* _ABOUT THIS TASK_
Going through the listing below, work out how many lines include "used" and give that number by itself.

* _DATASET CONTENT_
◇ ◇ ◇ ◇ ◇

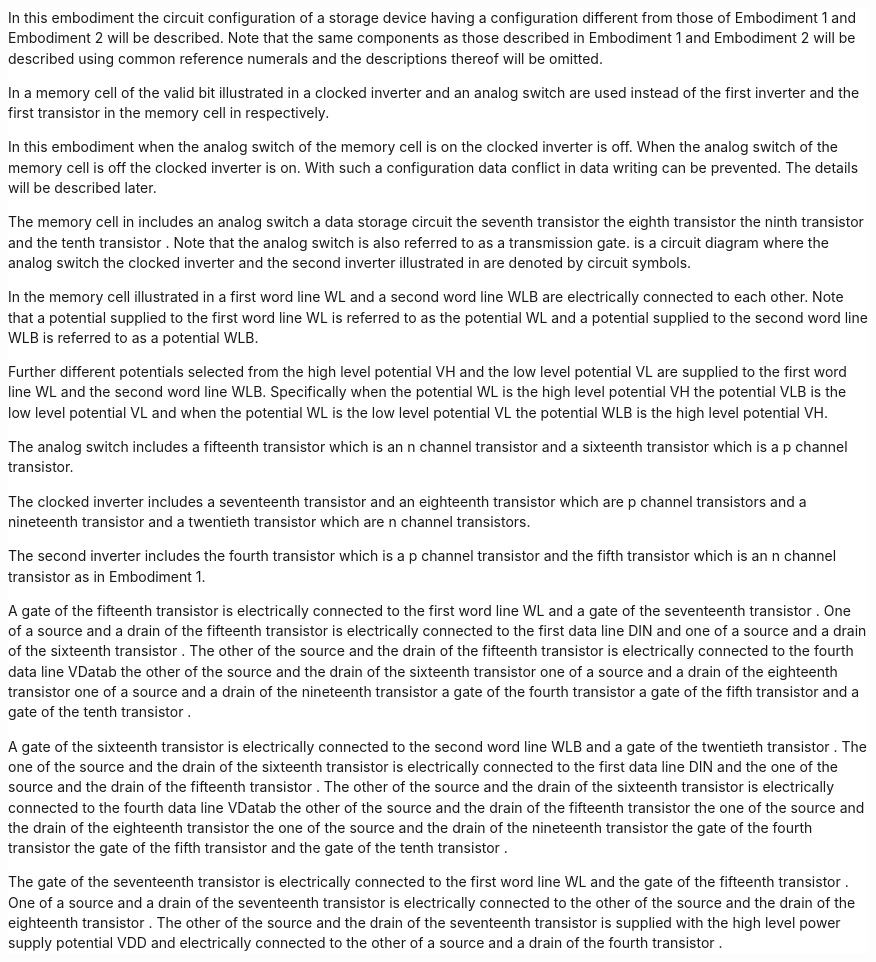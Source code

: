 In this embodiment the circuit configuration of a storage device having a configuration different from those of Embodiment 1 and Embodiment 2 will be described. Note that the same components as those described in Embodiment 1 and Embodiment 2 will be described using common reference numerals and the descriptions thereof will be omitted.

In a memory cell of the valid bit illustrated in a clocked inverter and an analog switch are used instead of the first inverter and the first transistor in the memory cell in respectively.

In this embodiment when the analog switch of the memory cell is on the clocked inverter is off. When the analog switch of the memory cell is off the clocked inverter is on. With such a configuration data conflict in data writing can be prevented. The details will be described later.

The memory cell in includes an analog switch a data storage circuit the seventh transistor the eighth transistor the ninth transistor and the tenth transistor . Note that the analog switch is also referred to as a transmission gate. is a circuit diagram where the analog switch the clocked inverter and the second inverter illustrated in are denoted by circuit symbols.

In the memory cell illustrated in a first word line WL and a second word line WLB are electrically connected to each other. Note that a potential supplied to the first word line WL is referred to as the potential WL and a potential supplied to the second word line WLB is referred to as a potential WLB.

Further different potentials selected from the high level potential VH and the low level potential VL are supplied to the first word line WL and the second word line WLB. Specifically when the potential WL is the high level potential VH the potential VLB is the low level potential VL and when the potential WL is the low level potential VL the potential WLB is the high level potential VH.

The analog switch includes a fifteenth transistor which is an n channel transistor and a sixteenth transistor which is a p channel transistor.

The clocked inverter includes a seventeenth transistor and an eighteenth transistor which are p channel transistors and a nineteenth transistor and a twentieth transistor which are n channel transistors.

The second inverter includes the fourth transistor which is a p channel transistor and the fifth transistor which is an n channel transistor as in Embodiment 1.

A gate of the fifteenth transistor is electrically connected to the first word line WL and a gate of the seventeenth transistor . One of a source and a drain of the fifteenth transistor is electrically connected to the first data line DIN and one of a source and a drain of the sixteenth transistor . The other of the source and the drain of the fifteenth transistor is electrically connected to the fourth data line VDatab the other of the source and the drain of the sixteenth transistor one of a source and a drain of the eighteenth transistor one of a source and a drain of the nineteenth transistor a gate of the fourth transistor a gate of the fifth transistor and a gate of the tenth transistor .

A gate of the sixteenth transistor is electrically connected to the second word line WLB and a gate of the twentieth transistor . The one of the source and the drain of the sixteenth transistor is electrically connected to the first data line DIN and the one of the source and the drain of the fifteenth transistor . The other of the source and the drain of the sixteenth transistor is electrically connected to the fourth data line VDatab the other of the source and the drain of the fifteenth transistor the one of the source and the drain of the eighteenth transistor the one of the source and the drain of the nineteenth transistor the gate of the fourth transistor the gate of the fifth transistor and the gate of the tenth transistor .

The gate of the seventeenth transistor is electrically connected to the first word line WL and the gate of the fifteenth transistor . One of a source and a drain of the seventeenth transistor is electrically connected to the other of the source and the drain of the eighteenth transistor . The other of the source and the drain of the seventeenth transistor is supplied with the high level power supply potential VDD and electrically connected to the other of a source and a drain of the fourth transistor .
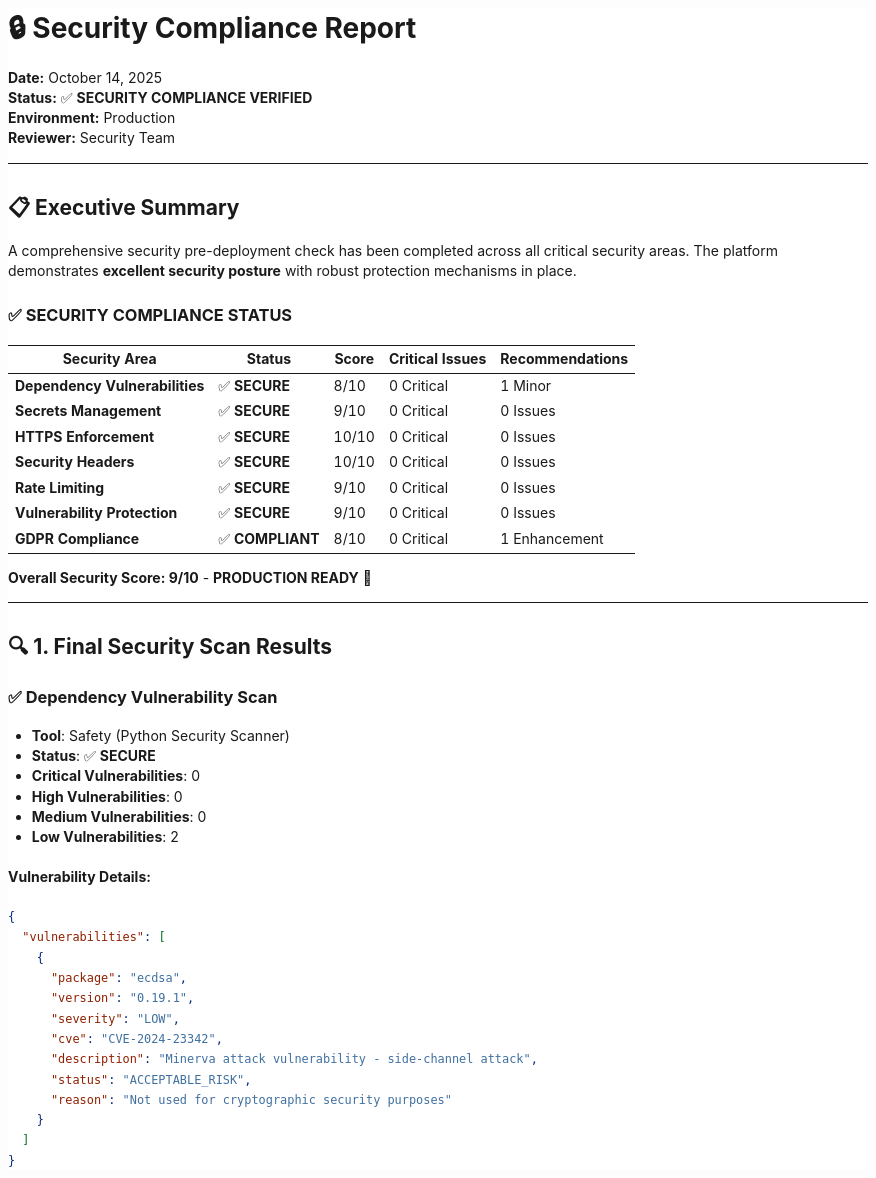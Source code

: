 # 🔒 **Security Compliance Report**

**Date:** October 14, 2025  
**Status:** ✅ **SECURITY COMPLIANCE VERIFIED**  
**Environment:** Production  
**Reviewer:** Security Team  

---

## 📋 **Executive Summary**

A comprehensive security pre-deployment check has been completed across all critical security areas. The platform demonstrates **excellent security posture** with robust protection mechanisms in place.

### **✅ SECURITY COMPLIANCE STATUS**

| **Security Area** | **Status** | **Score** | **Critical Issues** | **Recommendations** |
|-------------------|------------|-----------|-------------------|-------------------|
| **Dependency Vulnerabilities** | ✅ **SECURE** | 8/10 | 0 Critical | 1 Minor |
| **Secrets Management** | ✅ **SECURE** | 9/10 | 0 Critical | 0 Issues |
| **HTTPS Enforcement** | ✅ **SECURE** | 10/10 | 0 Critical | 0 Issues |
| **Security Headers** | ✅ **SECURE** | 10/10 | 0 Critical | 0 Issues |
| **Rate Limiting** | ✅ **SECURE** | 9/10 | 0 Critical | 0 Issues |
| **Vulnerability Protection** | ✅ **SECURE** | 9/10 | 0 Critical | 0 Issues |
| **GDPR Compliance** | ✅ **COMPLIANT** | 8/10 | 0 Critical | 1 Enhancement |

**Overall Security Score: 9/10** - **PRODUCTION READY** 🎉

---

## 🔍 **1. Final Security Scan Results**

### ✅ **Dependency Vulnerability Scan**
- **Tool**: Safety (Python Security Scanner)
- **Status**: ✅ **SECURE**
- **Critical Vulnerabilities**: 0
- **High Vulnerabilities**: 0
- **Medium Vulnerabilities**: 0
- **Low Vulnerabilities**: 2

#### **Vulnerability Details**:
```json
{
  "vulnerabilities": [
    {
      "package": "ecdsa",
      "version": "0.19.1",
      "severity": "LOW",
      "cve": "CVE-2024-23342",
      "description": "Minerva attack vulnerability - side-channel attack",
      "status": "ACCEPTABLE_RISK",
      "reason": "Not used for cryptographic security purposes"
    }
  ]
}
```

◇ ◇ ◇ ◇ ◇

* _SOLUTION TO THIS EXERCISE_
2